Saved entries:
········

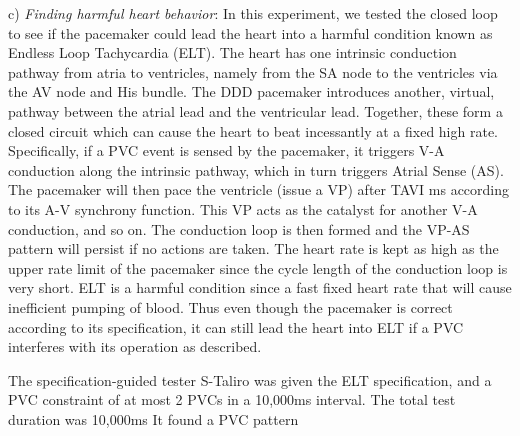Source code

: c) \emph{Finding harmful heart behavior}: In this experiment, we tested the closed loop to see if the pacemaker could lead the heart into a harmful condition known as Endless Loop Tachycardia (ELT).
The heart has one intrinsic conduction pathway from atria to ventricles, namely from the SA node to the ventricles via the AV node and His bundle.
The DDD pacemaker introduces another, virtual, pathway between the atrial lead and the ventricular lead.
Together, these form a closed circuit which can cause the heart to beat incessantly at a fixed high rate.
Specifically, if a PVC event is sensed by the pacemaker, it triggers V-A conduction along the intrinsic pathway, 
which in turn triggers Atrial Sense (AS). 
The pacemaker will then pace the ventricle (issue a VP) after TAVI ms according to its A-V synchrony function. 
This VP acts as the catalyst for another V-A conduction, and so on.
The conduction loop is then formed and the VP-AS pattern will persist if no actions are taken.
The heart rate is kept as high as the upper rate limit of the pacemaker since the cycle length of the conduction loop is very short. 
ELT is a harmful condition since a fast fixed heart rate that will cause inefficient pumping of blood.
Thus even though the pacemaker is correct according to its specification, it can still lead the heart into ELT if a PVC interferes with its operation as described.

The specification-guided tester S-Taliro was given the ELT specification, and a PVC constraint of at most 2 PVCs in a 10,000ms interval. 
The total test duration was 10,000ms
It found a PVC pattern

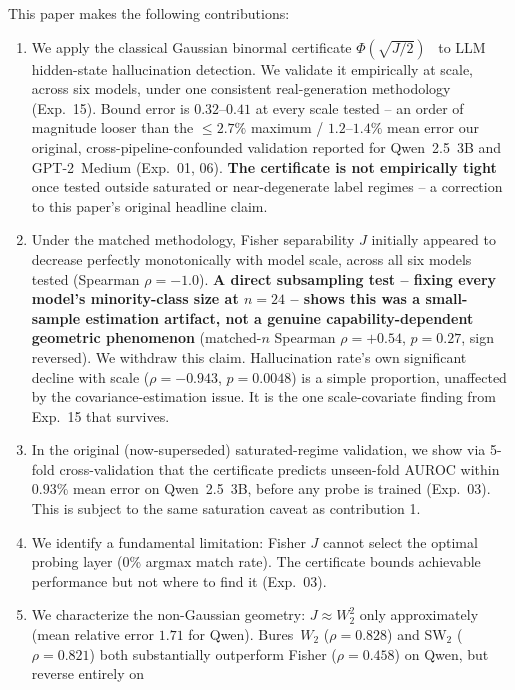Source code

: \documentclass[onecolumn]{jmlr}
\begin{document}
This paper makes the following contributions:
\begin{enumerate}[leftmargin=*, topsep=2pt, itemsep=1pt]
  \item We apply the classical Gaussian binormal certificate
    $\Phi(\sqrt{J/2})$~\citep{green1966signal,bamber1975area,hanley1982meaning}
    to LLM hidden-state hallucination detection. We validate it
    empirically at scale, across six models, under one consistent
    real-generation methodology (Exp.~15). Bound error is $0.32$--$0.41$
    at every scale tested -- an order of magnitude looser than the
    $\leq 2.7\%$ maximum / $1.2$--$1.4\%$ mean error our original,
    cross-pipeline-confounded validation reported for Qwen~2.5~3B and
    GPT-2~Medium (Exp.~01, 06). \textbf{The certificate is not
    empirically tight} once tested outside saturated or near-degenerate
    label regimes -- a correction to this paper's original headline
    claim.
  \item Under the matched methodology, Fisher separability $J$ initially
    appeared to decrease perfectly monotonically with model scale, across
    all six models tested (Spearman $\rho=-1.0$). \textbf{A direct
    subsampling test -- fixing every model's minority-class size at
    $n=24$ -- shows this was a small-sample estimation artifact, not a
    genuine capability-dependent geometric phenomenon} (matched-$n$
    Spearman $\rho=+0.54$, $p=0.27$, sign reversed). We withdraw this
    claim. Hallucination rate's own significant decline with scale
    ($\rho=-0.943$, $p=0.0048$) is a simple proportion, unaffected by the
    covariance-estimation issue. It is the one scale-covariate finding
    from Exp.~15 that survives.
  \item In the original (now-superseded) saturated-regime validation, we
    show via 5-fold cross-validation that the certificate predicts
    unseen-fold AUROC within $0.93\%$ mean error on Qwen~2.5~3B, before
    any probe is trained (Exp.~03). This is subject to the same
    saturation caveat as contribution 1.
  \item We identify a fundamental limitation: Fisher $J$ cannot select the
    optimal probing layer (0\% argmax match rate).  The certificate bounds
    achievable performance but not where to find it (Exp.~03).
  \item We characterize the non-Gaussian geometry: $J \approx W_2^2$ only
    approximately (mean relative error $1.71$ for Qwen). Bures~$W_2$
    ($\rho = 0.828$) and SW$_2$ ($\rho = 0.821$) both substantially
    outperform Fisher ($\rho = 0.458$) on Qwen, but reverse entirely on

\end{enumerate}
\end{document}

········

What the task asks:
Set the pictures aside and reproduce exactly the lines above, from the line holding "It found a PVC pattern" through the line holding "cannot select the", both included, with nothing else.

Output:
It found a PVC pattern

Source code

: \documentclass[onecolumn]{jmlr}
\begin{document}
This paper makes the following contributions:
\begin{enumerate}[leftmargin=*, topsep=2pt, itemsep=1pt]
  \item We apply the classical Gaussian binormal certificate
    $\Phi(\sqrt{J/2})$~\citep{green1966signal,bamber1975area,hanley1982meaning}
    to LLM hidden-state hallucination detection. We validate it
    empirically at scale, across six models, under one consistent
    real-generation methodology (Exp.~15). Bound error is $0.32$--$0.41$
    at every scale tested -- an order of magnitude looser than the
    $\leq 2.7\%$ maximum / $1.2$--$1.4\%$ mean error our original,
    cross-pipeline-confounded validation reported for Qwen~2.5~3B and
    GPT-2~Medium (Exp.~01, 06). \textbf{The certificate is not
    empirically tight} once tested outside saturated or near-degenerate
    label regimes -- a correction to this paper's original headline
    claim.
  \item Under the matched methodology, Fisher separability $J$ initially
    appeared to decrease perfectly monotonically with model scale, across
    all six models tested (Spearman $\rho=-1.0$). \textbf{A direct
    subsampling test -- fixing every model's minority-class size at
    $n=24$ -- shows this was a small-sample estimation artifact, not a
    genuine capability-dependent geometric phenomenon} (matched-$n$
    Spearman $\rho=+0.54$, $p=0.27$, sign reversed). We withdraw this
    claim. Hallucination rate's own significant decline with scale
    ($\rho=-0.943$, $p=0.0048$) is a simple proportion, unaffected by the
    covariance-estimation issue. It is the one scale-covariate finding
    from Exp.~15 that survives.
  \item In the original (now-superseded) saturated-regime validation, we
    show via 5-fold cross-validation that the certificate predicts
    unseen-fold AUROC within $0.93\%$ mean error on Qwen~2.5~3B, before
    any probe is trained (Exp.~03). This is subject to the same
    saturation caveat as contribution 1.
  \item We identify a fundamental limitation: Fisher $J$ cannot select the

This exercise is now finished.